*EXERCISE MATERIALS*:
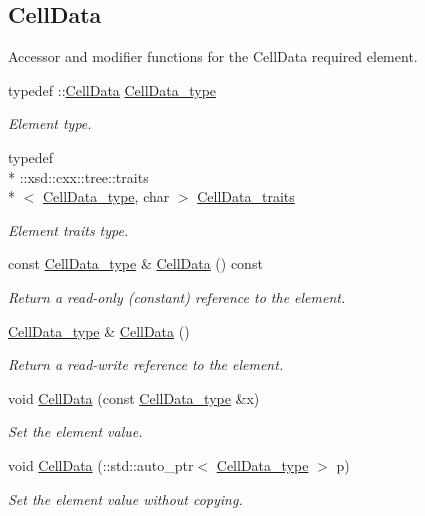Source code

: \subsection*{Cell\-Data}
\label{_amgrp007b3d9997e1a909fe32a9f90c4a9977}%
Accessor and modifier functions for the Cell\-Data required element. \begin{DoxyCompactItemize}
\item 
typedef \-::\hyperlink{classCellData}{Cell\-Data} \hyperlink{classPieceUnstructuredGrid__t_a4232a7b88477ee6f692a4e5fab6a65d1}{Cell\-Data\-\_\-type}
\begin{DoxyCompactList}\small\item\em Element type. \end{DoxyCompactList}\item 
typedef \\*
\-::xsd\-::cxx\-::tree\-::traits\\*
$<$ \hyperlink{classPieceUnstructuredGrid__t_a4232a7b88477ee6f692a4e5fab6a65d1}{Cell\-Data\-\_\-type}, char $>$ \hyperlink{classPieceUnstructuredGrid__t_a0e04d369c16993da7e5e2a7152c2e518}{Cell\-Data\-\_\-traits}
\begin{DoxyCompactList}\small\item\em Element traits type. \end{DoxyCompactList}\item 
const \hyperlink{classPieceUnstructuredGrid__t_a4232a7b88477ee6f692a4e5fab6a65d1}{Cell\-Data\-\_\-type} \& \hyperlink{classPieceUnstructuredGrid__t_a7c7be2b175fa0ec2fc403bb4740865c1}{Cell\-Data} () const 
\begin{DoxyCompactList}\small\item\em Return a read-\/only (constant) reference to the element. \end{DoxyCompactList}\item 
\hyperlink{classPieceUnstructuredGrid__t_a4232a7b88477ee6f692a4e5fab6a65d1}{Cell\-Data\-\_\-type} \& \hyperlink{classPieceUnstructuredGrid__t_a679db045d830876cce6fe04767e7c611}{Cell\-Data} ()
\begin{DoxyCompactList}\small\item\em Return a read-\/write reference to the element. \end{DoxyCompactList}\item 
void \hyperlink{classPieceUnstructuredGrid__t_a6fd0984f28544ef312e860cac18e7144}{Cell\-Data} (const \hyperlink{classPieceUnstructuredGrid__t_a4232a7b88477ee6f692a4e5fab6a65d1}{Cell\-Data\-\_\-type} \&x)
\begin{DoxyCompactList}\small\item\em Set the element value. \end{DoxyCompactList}\item 
void \hyperlink{classPieceUnstructuredGrid__t_af669b0f503d52e5edc2cc0665dc64721}{Cell\-Data} (\-::std\-::auto\-\_\-ptr$<$ \hyperlink{classPieceUnstructuredGrid__t_a4232a7b88477ee6f692a4e5fab6a65d1}{Cell\-Data\-\_\-type} $>$ p)
\begin{DoxyCompactList}\small\item\em Set the element value without copying. \end{DoxyCompactList}\end{DoxyCompactItemize}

*WHAT NEEDS TO BE DONE*: Copy out all lines of the material containing the word "DoxyCompactItemize".

*SOLUTION*:
Accessor and modifier functions for the Cell\-Data required element. \begin{DoxyCompactItemize}
\begin{DoxyCompactList}\small\item\em Set the element value without copying. \end{DoxyCompactList}\end{DoxyCompactItemize}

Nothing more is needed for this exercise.